Internals: BKD Trees vs Inverted Index

[!NOTE] This module explores the core principles of Internals: BKD Trees vs Inverted Index, deriving solutions from first principles and hardware constraints to build world-class, production-ready expertise.

1. The Tale of Two Structures

Until 2016 (Lucene 6.0), Elasticsearch stored everything in the Inverted Index. Numbers (123) were treated as string terms ("123"). Range queries (price > 50) were a disaster.

Enter the BKD Tree.


2. The Inverted Index (Text)

We covered this in Module 1. But let’s go deeper. It has 3 parts on disk:

  1. FST (Finite State Transducer): A compressed Trie in memory. Maps Prefix → Disk Offset.
  2. Term Dictionary: Sorted list of all terms.
  3. Posting List: The list of Doc IDs.

Compression: Uses Frame of Reference (FOR) and Delta Encoding to squeeze integers into bits. [100, 105, 108][100, +5, +3].


3. The BKD Tree (Numbers/Geo)

Block K-Dimensional Tree.

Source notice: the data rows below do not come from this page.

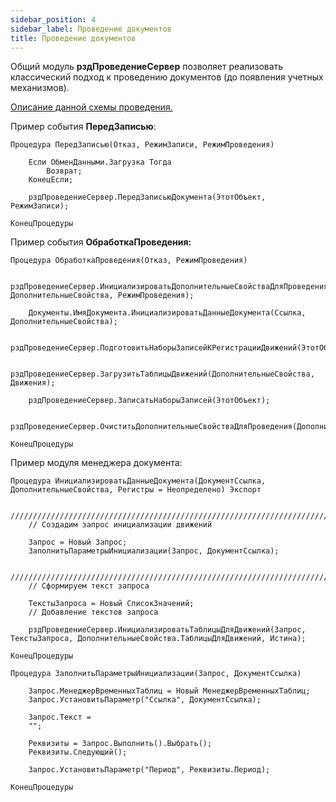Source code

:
 ```yaml
---
sidebar_position: 4
sidebar_label: Проведение документов
title: Проведение документов
---
```


Общий модуль **рздПроведениеСервер** позволяет реализовать классический подход к проведению документов (до появления учетных механизмов).

[Описание данной схемы проведения.](https://xn----1-bedvffifm4g.xn--p1ai/articles/2017-09-07-documents-posting-scheme/)

Пример события **ПередЗаписью**:

```
Процедура ПередЗаписью(Отказ, РежимЗаписи, РежимПроведения)
	
	Если ОбменДанными.Загрузка Тогда
		Возврат;
	КонецЕсли;
	
	рздПроведениеСервер.ПередЗаписьюДокумента(ЭтотОбъект, РежимЗаписи);
	
КонецПроцедуры
```

Пример события **ОбработкаПроведения:**

```
Процедура ОбработкаПроведения(Отказ, РежимПроведения)
	
	рздПроведениеСервер.ИнициализироватьДополнительныеСвойстваДляПроведения(Ссылка, ДополнительныеСвойства, РежимПроведения);
	
	Документы.ИмяДокумента.ИнициализироватьДанныеДокумента(Ссылка, ДополнительныеСвойства);
	
	рздПроведениеСервер.ПодготовитьНаборыЗаписейКРегистрацииДвижений(ЭтотОбъект);
	
	рздПроведениеСервер.ЗагрузитьТаблицыДвижений(ДополнительныеСвойства, Движения);
	
	рздПроведениеСервер.ЗаписатьНаборыЗаписей(ЭтотОбъект);
	
	рздПроведениеСервер.ОчиститьДополнительныеСвойстваДляПроведения(ДополнительныеСвойства);
	
КонецПроцедуры
```

Пример модуля менеджера документа:

```
Процедура ИнициализироватьДанныеДокумента(ДокументСсылка, ДополнительныеСвойства, Регистры = Неопределено) Экспорт
	
	////////////////////////////////////////////////////////////////////////////
	// Создадим запрос инициализации движений
	
	Запрос = Новый Запрос;
	ЗаполнитьПараметрыИнициализации(Запрос, ДокументСсылка);
	
	////////////////////////////////////////////////////////////////////////////
	// Сформируем текст запроса
	
	ТекстыЗапроса = Новый СписокЗначений;
	// Добавление текстов запроса
	
	рздПроведениеСервер.ИнициализироватьТаблицыДляДвижений(Запрос, ТекстыЗапроса, ДополнительныеСвойства.ТаблицыДляДвижений, Истина);
	
КонецПроцедуры

Процедура ЗаполнитьПараметрыИнициализации(Запрос, ДокументСсылка)
	
	Запрос.МенеджерВременныхТаблиц = Новый МенеджерВременныхТаблиц;
	Запрос.УстановитьПараметр("Ссылка", ДокументСсылка);
	
	Запрос.Текст = 
	"";
	
	Реквизиты = Запрос.Выполнить().Выбрать();
	Реквизиты.Следующий();
	
	Запрос.УстановитьПараметр("Период", Реквизиты.Период);
	
КонецПроцедуры
```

Based on kd-trees, but “Blocked” to be disk-friendly (aligns with 4KB OS Pages).

How it works:

  1. It recursively divides the space into 2 halves.
  2. Imagine a timeline (1D). It cuts it at the median.
  3. Then cuts the halves again.
  4. Leaf nodes store the actual Doc IDs.

Why it wins for Ranges:

  • To find price > 50, it can discard entire “left branches” of the tree that contain only values < 50.
  • It’s like a Binary Search on steroids.

4. Interactive: Range Query (Scan vs Tree)

Compare finding simple terms vs a range.

Select a method...

5. Summary

  • Strings → Inverted Index (Trie + Postings).
  • Numbers/Geo → BKD Tree (Spatial Indexing).
  • Latency Impact: Mismatching these causes massive performance loss. Filtering a keyword range is slow compared to a long range.